<<<<
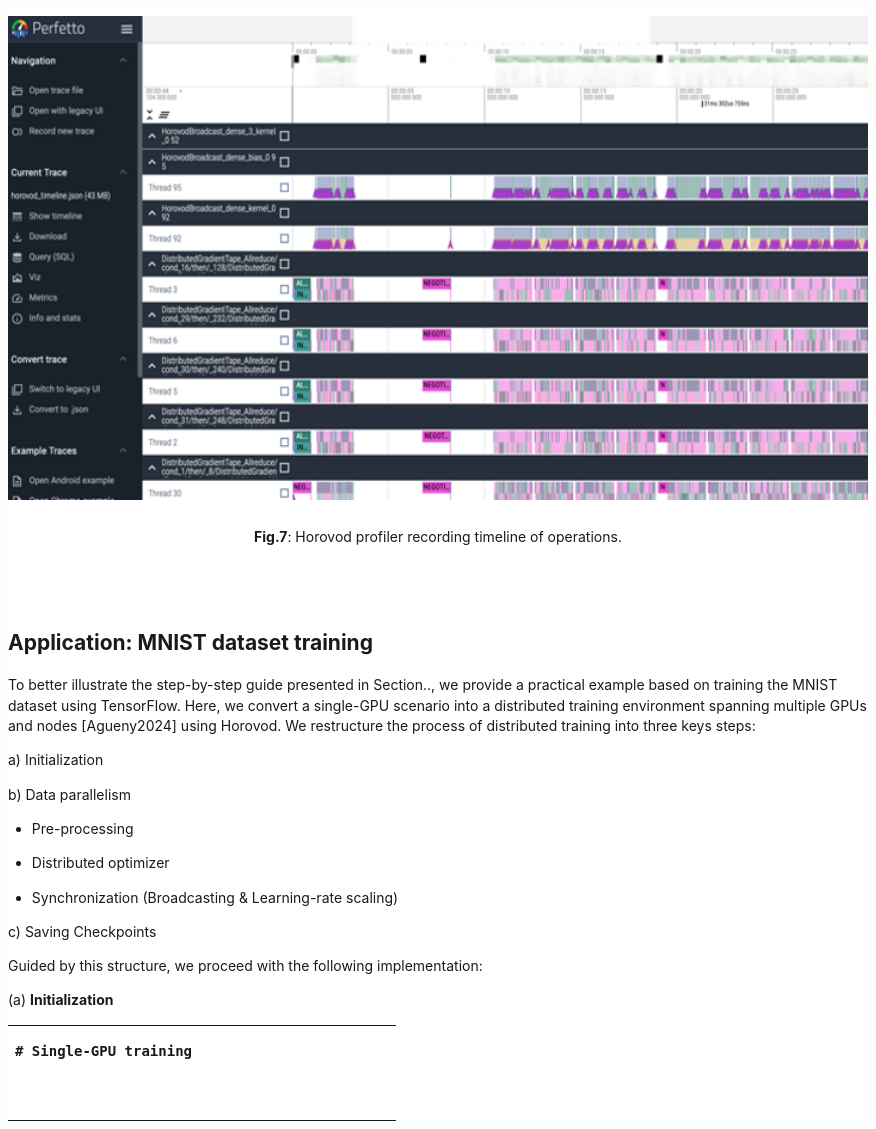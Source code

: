   <img src="media/fig7.png" width="900" height="500">
</p>

<figcaption style="text-align: center; margin-top: 10px; margin-bottom: 10px;">
  <strong>Fig.7</strong>: Horovod profiler recording timeline of operations.
</figcaption>
<br><br>

## Application: MNIST dataset training

To better illustrate the step-by-step guide presented in Section.., we
provide a practical example based on training the MNIST dataset using
TensorFlow. Here, we convert a single-GPU scenario into a distributed
training environment spanning multiple GPUs and nodes \[Agueny2024\]
using Horovod. We restructure the process of distributed training into
three keys steps:

a)  Initialization

b)  Data parallelism

- Pre-processing

- Distributed optimizer

- Synchronization (Broadcasting & Learning-rate scaling)

c)  Saving Checkpoints

Guided by this structure, we proceed with the following implementation:

(a) **Initialization**

<table>
  <tr>
    <td style="width: 50%; padding-right: 10px;">
      <pre style="font-size: 14px;">
<strong># Single-GPU training</strong>
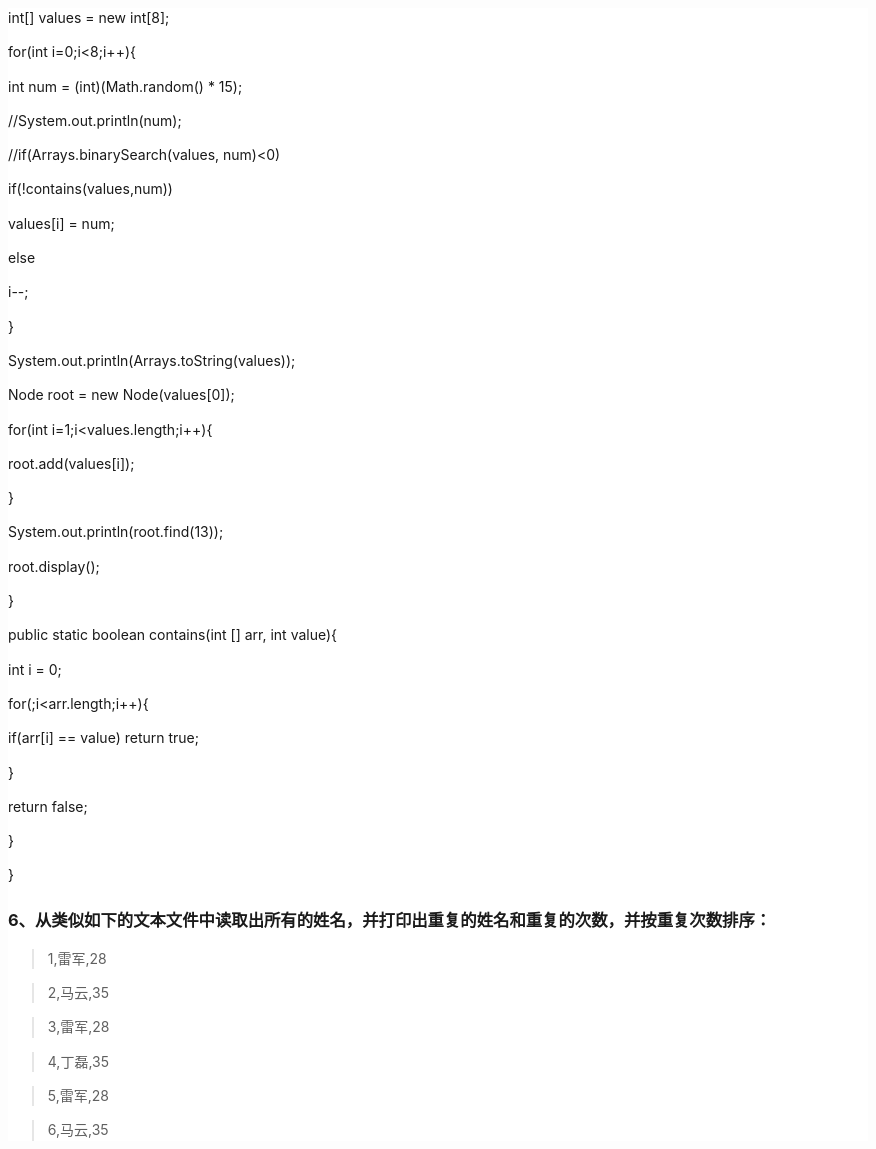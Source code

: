 int[] values = new int[8];

for(int i=0;i\<8;i++){

int num = (int)(Math.random() \* 15);

//System.out.println(num);

//if(Arrays.binarySearch(values, num)\<0)

if(!contains(values,num))

values[i] = num;

else

i--;

}

System.out.println(Arrays.toString(values));

Node root = new Node(values[0]);

for(int i=1;i\<values.length;i++){

root.add(values[i]);

}

System.out.println(root.find(13));

root.display();

}

public static boolean contains(int [] arr, int value){

int i = 0;

for(;i\<arr.length;i++){

if(arr[i] == value) return true;

}

return false;

}

}

### 6、从类似如下的文本文件中读取出所有的姓名，并打印出重复的姓名和重复的次数，并按重复次数排序：

>   1,雷军,28

>   2,马云,35

>   3,雷军,28

>   4,丁磊,35

>   5,雷军,28

>   6,马云,35
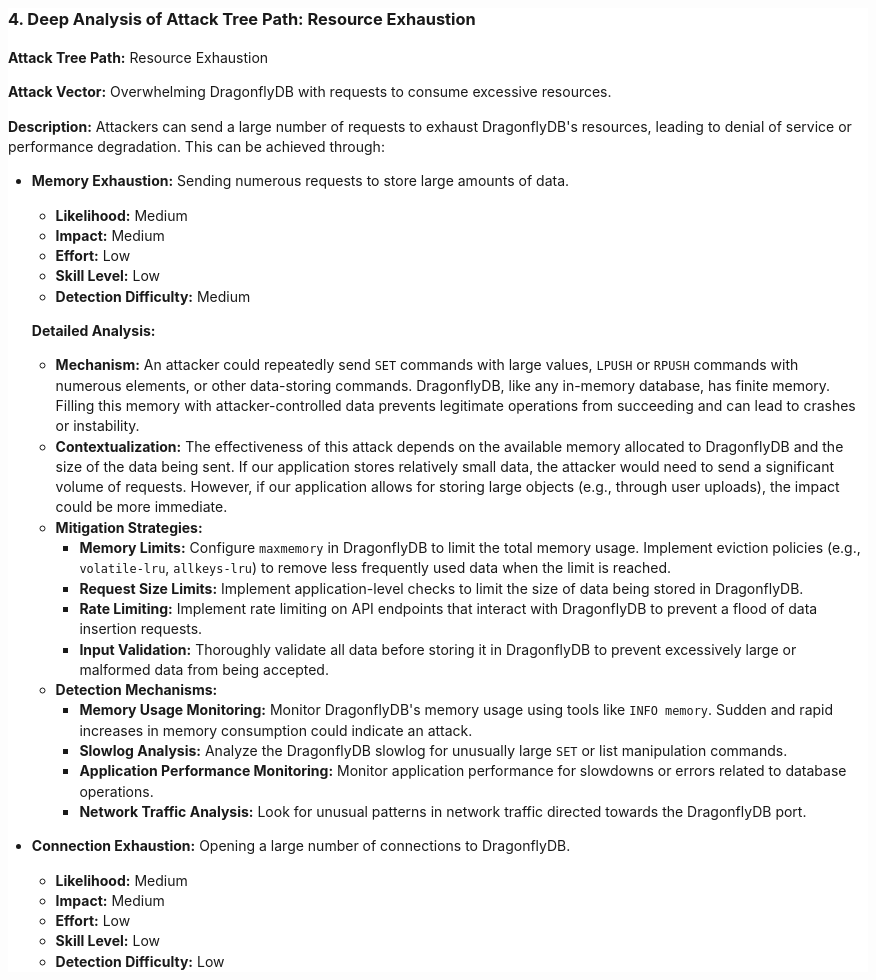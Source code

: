 ### 4. Deep Analysis of Attack Tree Path: Resource Exhaustion

**Attack Tree Path:** Resource Exhaustion

**Attack Vector:** Overwhelming DragonflyDB with requests to consume excessive resources.

**Description:** Attackers can send a large number of requests to exhaust DragonflyDB's resources, leading to denial of service or performance degradation. This can be achieved through:

* **Memory Exhaustion:** Sending numerous requests to store large amounts of data.
    * **Likelihood:** Medium
    * **Impact:** Medium
    * **Effort:** Low
    * **Skill Level:** Low
    * **Detection Difficulty:** Medium

    **Detailed Analysis:**

    * **Mechanism:** An attacker could repeatedly send `SET` commands with large values, `LPUSH` or `RPUSH` commands with numerous elements, or other data-storing commands. DragonflyDB, like any in-memory database, has finite memory. Filling this memory with attacker-controlled data prevents legitimate operations from succeeding and can lead to crashes or instability.
    * **Contextualization:** The effectiveness of this attack depends on the available memory allocated to DragonflyDB and the size of the data being sent. If our application stores relatively small data, the attacker would need to send a significant volume of requests. However, if our application allows for storing large objects (e.g., through user uploads), the impact could be more immediate.
    * **Mitigation Strategies:**
        * **Memory Limits:** Configure `maxmemory` in DragonflyDB to limit the total memory usage. Implement eviction policies (e.g., `volatile-lru`, `allkeys-lru`) to remove less frequently used data when the limit is reached.
        * **Request Size Limits:** Implement application-level checks to limit the size of data being stored in DragonflyDB.
        * **Rate Limiting:** Implement rate limiting on API endpoints that interact with DragonflyDB to prevent a flood of data insertion requests.
        * **Input Validation:** Thoroughly validate all data before storing it in DragonflyDB to prevent excessively large or malformed data from being accepted.
    * **Detection Mechanisms:**
        * **Memory Usage Monitoring:** Monitor DragonflyDB's memory usage using tools like `INFO memory`. Sudden and rapid increases in memory consumption could indicate an attack.
        * **Slowlog Analysis:** Analyze the DragonflyDB slowlog for unusually large `SET` or list manipulation commands.
        * **Application Performance Monitoring:** Monitor application performance for slowdowns or errors related to database operations.
        * **Network Traffic Analysis:** Look for unusual patterns in network traffic directed towards the DragonflyDB port.

* **Connection Exhaustion:** Opening a large number of connections to DragonflyDB.
    * **Likelihood:** Medium
    * **Impact:** Medium
    * **Effort:** Low
    * **Skill Level:** Low
    * **Detection Difficulty:** Low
>>>>
What you need to do – What is wanted is a verbatim transcription of every record above, pictures excluded.

Response to this task –
Source code

:   <img src="media/fig7.png" width="900" height="500">
</p>

<figcaption style="text-align: center; margin-top: 10px; margin-bottom: 10px;">
  <strong>Fig.7</strong>: Horovod profiler recording timeline of operations.
</figcaption>
<br><br>

## Application: MNIST dataset training

To better illustrate the step-by-step guide presented in Section.., we
provide a practical example based on training the MNIST dataset using
TensorFlow. Here, we convert a single-GPU scenario into a distributed
training environment spanning multiple GPUs and nodes \[Agueny2024\]
using Horovod. We restructure the process of distributed training into
three keys steps:

a)  Initialization

b)  Data parallelism

- Pre-processing

- Distributed optimizer

- Synchronization (Broadcasting & Learning-rate scaling)

c)  Saving Checkpoints

Guided by this structure, we proceed with the following implementation:

(a) **Initialization**

<table>
  <tr>
    <td style="width: 50%; padding-right: 10px;">
      <pre style="font-size: 14px;">
<strong># Single-GPU training</strong>
Source code

: int[] values = new int[8];

for(int i=0;i\<8;i++){

int num = (int)(Math.random() \* 15);

//System.out.println(num);

//if(Arrays.binarySearch(values, num)\<0)

if(!contains(values,num))

values[i] = num;

else

i--;

}

System.out.println(Arrays.toString(values));

Node root = new Node(values[0]);

for(int i=1;i\<values.length;i++){

root.add(values[i]);

}

System.out.println(root.find(13));

root.display();

}

public static boolean contains(int [] arr, int value){

int i = 0;

for(;i\<arr.length;i++){

if(arr[i] == value) return true;

}

return false;

}

}

### 6、从类似如下的文本文件中读取出所有的姓名，并打印出重复的姓名和重复的次数，并按重复次数排序：

>   1,雷军,28

>   2,马云,35

>   3,雷军,28

>   4,丁磊,35

>   5,雷军,28

>   6,马云,35
Source code

: ### 4. Deep Analysis of Attack Tree Path: Resource Exhaustion

**Attack Tree Path:** Resource Exhaustion

**Attack Vector:** Overwhelming DragonflyDB with requests to consume excessive resources.

**Description:** Attackers can send a large number of requests to exhaust DragonflyDB's resources, leading to denial of service or performance degradation. This can be achieved through:

* **Memory Exhaustion:** Sending numerous requests to store large amounts of data.
    * **Likelihood:** Medium
    * **Impact:** Medium
    * **Effort:** Low
    * **Skill Level:** Low
    * **Detection Difficulty:** Medium

    **Detailed Analysis:**

    * **Mechanism:** An attacker could repeatedly send `SET` commands with large values, `LPUSH` or `RPUSH` commands with numerous elements, or other data-storing commands. DragonflyDB, like any in-memory database, has finite memory. Filling this memory with attacker-controlled data prevents legitimate operations from succeeding and can lead to crashes or instability.
    * **Contextualization:** The effectiveness of this attack depends on the available memory allocated to DragonflyDB and the size of the data being sent. If our application stores relatively small data, the attacker would need to send a significant volume of requests. However, if our application allows for storing large objects (e.g., through user uploads), the impact could be more immediate.
    * **Mitigation Strategies:**
        * **Memory Limits:** Configure `maxmemory` in DragonflyDB to limit the total memory usage. Implement eviction policies (e.g., `volatile-lru`, `allkeys-lru`) to remove less frequently used data when the limit is reached.
        * **Request Size Limits:** Implement application-level checks to limit the size of data being stored in DragonflyDB.
        * **Rate Limiting:** Implement rate limiting on API endpoints that interact with DragonflyDB to prevent a flood of data insertion requests.
        * **Input Validation:** Thoroughly validate all data before storing it in DragonflyDB to prevent excessively large or malformed data from being accepted.
    * **Detection Mechanisms:**
        * **Memory Usage Monitoring:** Monitor DragonflyDB's memory usage using tools like `INFO memory`. Sudden and rapid increases in memory consumption could indicate an attack.
        * **Slowlog Analysis:** Analyze the DragonflyDB slowlog for unusually large `SET` or list manipulation commands.
        * **Application Performance Monitoring:** Monitor application performance for slowdowns or errors related to database operations.
        * **Network Traffic Analysis:** Look for unusual patterns in network traffic directed towards the DragonflyDB port.

* **Connection Exhaustion:** Opening a large number of connections to DragonflyDB.
    * **Likelihood:** Medium
    * **Impact:** Medium
    * **Effort:** Low
    * **Skill Level:** Low
    * **Detection Difficulty:** Low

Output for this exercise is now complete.